It looks to me that your rules A and B can be consolidated into a single one: buy pullbacks from a trend up when volatility is subsiding. I am going to backtest this theory and report here.
That is nowhere near rich enough, and it is not even correct since you can buy on a short term downtrend on declining VIX too on a crossover from below. The distinction is subtle, but non-trivial. One buys pullbacks in a strong uptrend market with low VIX (sleepy bull markets). The other once "catches falling knifes" on even a high VIX, but a VIX that is collapsing fast, and only at support and only on crossovers from below of that support.

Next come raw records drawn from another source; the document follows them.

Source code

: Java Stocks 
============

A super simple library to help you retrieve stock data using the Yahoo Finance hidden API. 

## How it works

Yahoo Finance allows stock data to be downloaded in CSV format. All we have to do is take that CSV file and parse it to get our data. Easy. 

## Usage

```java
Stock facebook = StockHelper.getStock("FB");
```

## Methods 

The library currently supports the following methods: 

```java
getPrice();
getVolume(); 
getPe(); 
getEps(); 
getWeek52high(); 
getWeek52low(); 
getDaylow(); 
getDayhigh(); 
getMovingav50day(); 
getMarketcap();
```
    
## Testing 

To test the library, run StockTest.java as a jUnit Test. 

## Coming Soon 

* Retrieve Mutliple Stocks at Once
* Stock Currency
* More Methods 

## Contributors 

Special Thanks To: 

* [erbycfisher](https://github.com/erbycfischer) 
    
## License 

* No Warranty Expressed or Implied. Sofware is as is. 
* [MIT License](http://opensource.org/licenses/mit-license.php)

Also, you have to know where R/S is (and in my case, what FV is since you don't want to buy a market with a FV below the market). Still, it would be interesting to hear the result, especially if you showed the code (I have no "interest" in your strategy, only the assumptions to see if they lead to a strong conclusion.)

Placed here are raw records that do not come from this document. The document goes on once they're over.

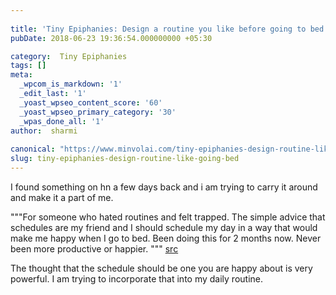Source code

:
 ```yaml
---
 
title: 'Tiny Epiphanies: Design a routine you like before going to bed'
pubDate: 2018-06-23 19:36:54.000000000 +05:30

category:  Tiny Epiphanies
tags: []
meta:
  _wpcom_is_markdown: '1'
  _edit_last: '1'
  _yoast_wpseo_content_score: '60'
  _yoast_wpseo_primary_category: '30'
  _wpas_done_all: '1'
author:  sharmi
 
canonical: "https://www.minvolai.com/tiny-epiphanies-design-routine-like-going-bed/"
slug: tiny-epiphanies-design-routine-like-going-bed
---
```

<p>I found something on hn a few days back and i am trying to carry it around and make it a part of me.</p>
<p>"""For someone who hated routines and felt trapped. The simple advice that schedules are my friend and I should schedule my day in a way that would make me happy when I go to bed. Been doing this for 2 months now. Never been more productive or happier. """ <a href="https://news.ycombinator.com/item?id=17159515">src</a></p>
<p>The thought that the schedule should be one you are happy about is very powerful. I am trying to incorporate that into my daily routine.</p>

For example, I am long ES from 1125. At 1145 I had 20 handle gain. If I followed the rules above, I should take profits there (I didn't, I sold it and converted to a 55 delta option - not the same thing. I know the whole position is not profitable no need to point it out.) In other words, compute Implied move from VIX, and in a high VIX environment, if you are playing against the (short term) trend, take profits "early" whatever early means in your time frame. The point is that high VIX (vola) makes more things happen in the same tick-time.
Certainly. I manage an open source project and that's what I am going to use for this test: http://code.google.com/p/jbooktrader/ In terms of R/S, I use exchange limit order book balance, instead of price.
I haven't read 90% of the thread, so indulge me when I ask what synthetic did you convert to (55D option)? Did you convert the futures to a synthetic long call at edge? If so, wtf are you buying the vol-line here, especially if you're bullish?
No, I just sold ES and then bought a 55 delta call option. To protect from a vola implosion on rising markets, I also buy VIX put when I buy NTM SPY calls.
You're mixing terminology. Are you buying the natural call? Because "converting" implies the synthetic. There is no "converting" if you're long at n and cover at n+x. That's a round-trip and then you're buying a 55D call. I am trying to understand wtf you're doing, but it seems like you're intentionally trying to complicate matters. Why not simply buy the risk-reversal? Tons of edge if you're right on direction. Uh, whoops...
I put together the corresponding strategy: -- buy when a) price is at the support and b) volatility is low -- sell when a) price is at the resistance or b) volatility is high I ran this through the optimization engine using Oct 2010 to Aug 2011 as my test period, on the ES data. I found no evidence that this strategy can provide any meaningful edge. I did make various assumptions, so feel free to validate with your own back test.